-- PROMPT --
Needed from the data below: every line from the one with "kiel Facebook kaj" up to and including the one with "identigo de misgvidaj", repeated exactly and with nothing else.

-- EXERCISE DATA --
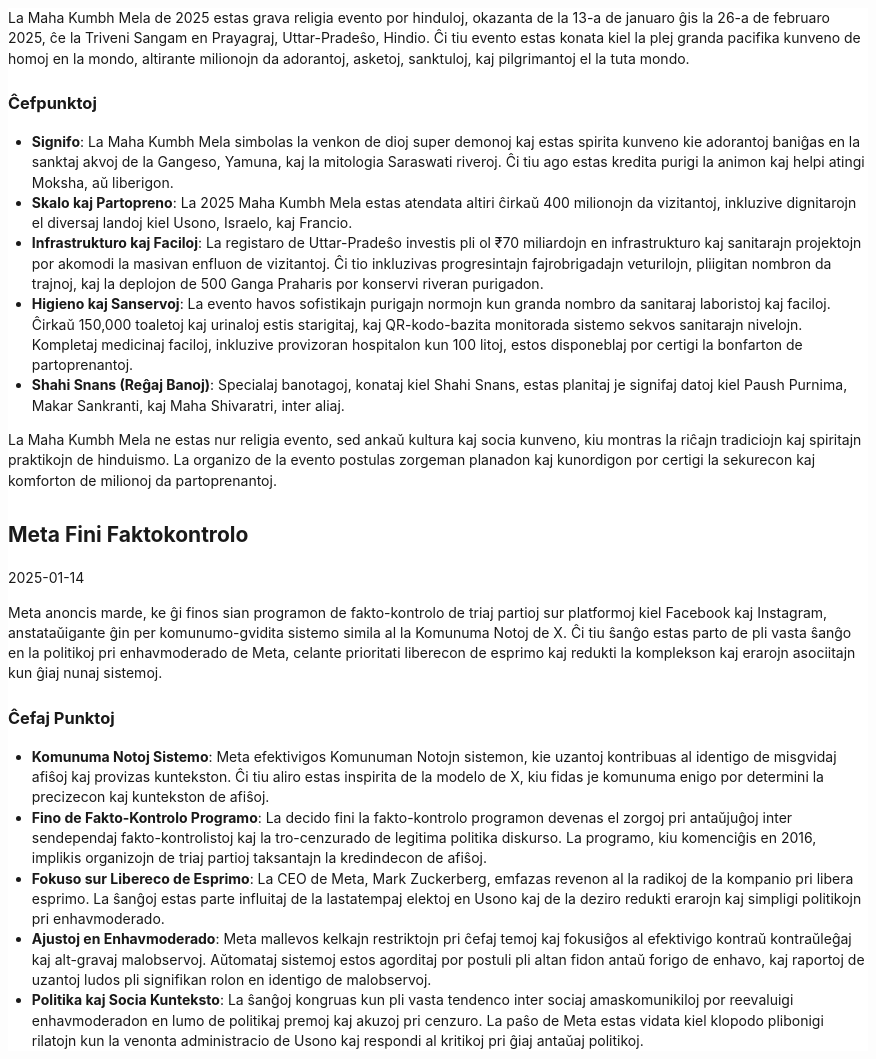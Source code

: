 La Maha Kumbh Mela de 2025 estas grava religia evento por hinduloj, okazanta de la 13-a de januaro
ĝis la 26-a de februaro 2025, ĉe la Triveni Sangam en Prayagraj, Uttar-Pradeŝo, Hindio. Ĉi tiu
evento estas konata kiel la plej granda pacifika kunveno de homoj en la mondo, altirante milionojn
da adorantoj, asketoj, sanktuloj, kaj pilgrimantoj el la tuta mondo.

### Ĉefpunktoj

- **Signifo**: La Maha Kumbh Mela simbolas la venkon de dioj super demonoj kaj estas spirita kunveno
  kie adorantoj baniĝas en la sanktaj akvoj de la Gangeso, Yamuna, kaj la mitologia Saraswati
  riveroj. Ĉi tiu ago estas kredita purigi la animon kaj helpi atingi Moksha, aŭ liberigon.
- **Skalo kaj Partopreno**: La 2025 Maha Kumbh Mela estas atendata altiri ĉirkaŭ 400 milionojn da
  vizitantoj, inkluzive dignitarojn el diversaj landoj kiel Usono, Israelo, kaj Francio.
- **Infrastrukturo kaj Faciloj**: La registaro de Uttar-Pradeŝo investis pli ol ₹70 miliardojn en
  infrastrukturo kaj sanitarajn projektojn por akomodi la masivan enfluon de vizitantoj. Ĉi tio
  inkluzivas progresintajn fajrobrigadajn veturilojn, pliigitan nombron da trajnoj, kaj la deplojon
  de 500 Ganga Praharis por konservi riveran purigadon.
- **Higieno kaj Sanservoj**: La evento havos sofistikajn purigajn normojn kun granda nombro da
  sanitaraj laboristoj kaj faciloj. Ĉirkaŭ 150,000 toaletoj kaj urinaloj estis starigitaj, kaj
  QR-kodo-bazita monitorada sistemo sekvos sanitarajn nivelojn. Kompletaj medicinaj faciloj,
  inkluzive provizoran hospitalon kun 100 litoj, estos disponeblaj por certigi la bonfarton de
  partoprenantoj.
- **Shahi Snans (Reĝaj Banoj)**: Specialaj banotagoj, konataj kiel Shahi Snans, estas planitaj je
  signifaj datoj kiel Paush Purnima, Makar Sankranti, kaj Maha Shivaratri, inter aliaj.

La Maha Kumbh Mela ne estas nur religia evento, sed ankaŭ kultura kaj socia kunveno, kiu montras la
riĉajn tradiciojn kaj spiritajn praktikojn de hinduismo. La organizo de la evento postulas zorgeman
planadon kaj kunordigon por certigi la sekurecon kaj komforton de milionoj da partoprenantoj.

## Meta Fini Faktokontrolo

2025-01-14

Meta anoncis marde, ke ĝi finos sian programon de fakto-kontrolo de triaj partioj sur platformoj
kiel Facebook kaj Instagram, anstataŭigante ĝin per komunumo-gvidita sistemo simila al la Komunuma
Notoj de X. Ĉi tiu ŝanĝo estas parto de pli vasta ŝanĝo en la politikoj pri enhavmoderado de Meta,
celante prioritati liberecon de esprimo kaj redukti la komplekson kaj erarojn asociitajn kun ĝiaj
nunaj sistemoj.

### Ĉefaj Punktoj

- **Komunuma Notoj Sistemo**: Meta efektivigos Komunuman Notojn sistemon, kie uzantoj kontribuas al
  identigo de misgvidaj afiŝoj kaj provizas kuntekston. Ĉi tiu aliro estas inspirita de la modelo de
  X, kiu fidas je komunuma enigo por determini la precizecon kaj kuntekston de afiŝoj.
- **Fino de Fakto-Kontrolo Programo**: La decido fini la fakto-kontrolo programon devenas el zorgoj
  pri antaŭjuĝoj inter sendependaj fakto-kontrolistoj kaj la tro-cenzurado de legitima politika
  diskurso. La programo, kiu komenciĝis en 2016, implikis organizojn de triaj partioj taksantajn la
  kredindecon de afiŝoj.
- **Fokuso sur Libereco de Esprimo**: La CEO de Meta, Mark Zuckerberg, emfazas revenon al la radikoj
  de la kompanio pri libera esprimo. La ŝanĝoj estas parte influitaj de la lastatempaj elektoj en
  Usono kaj de la deziro redukti erarojn kaj simpligi politikojn pri enhavmoderado.
- **Ajustoj en Enhavmoderado**: Meta mallevos kelkajn restriktojn pri ĉefaj temoj kaj fokusiĝos al
  efektivigo kontraŭ kontraŭleĝaj kaj alt-gravaj malobservoj. Aŭtomataj sistemoj estos agorditaj por
  postuli pli altan fidon antaŭ forigo de enhavo, kaj raportoj de uzantoj ludos pli signifikan rolon
  en identigo de malobservoj.
- **Politika kaj Socia Kunteksto**: La ŝanĝoj kongruas kun pli vasta tendenco inter sociaj
  amaskomunikiloj por reevaluigi enhavmoderadon en lumo de politikaj premoj kaj akuzoj pri cenzuro.
  La paŝo de Meta estas vidata kiel klopodo plibonigi rilatojn kun la venonta administracio de Usono
  kaj respondi al kritikoj pri ĝiaj antaŭaj politikoj.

-- THE ANSWER --
kiel Facebook kaj Instagram, anstataŭigante ĝin per komunumo-gvidita sistemo simila al la Komunuma
Notoj de X. Ĉi tiu ŝanĝo estas parto de pli vasta ŝanĝo en la politikoj pri enhavmoderado de Meta,
celante prioritati liberecon de esprimo kaj redukti la komplekson kaj erarojn asociitajn kun ĝiaj
nunaj sistemoj.

### Ĉefaj Punktoj

- **Komunuma Notoj Sistemo**: Meta efektivigos Komunuman Notojn sistemon, kie uzantoj kontribuas al
  identigo de misgvidaj afiŝoj kaj provizas kuntekston. Ĉi tiu aliro estas inspirita de la modelo de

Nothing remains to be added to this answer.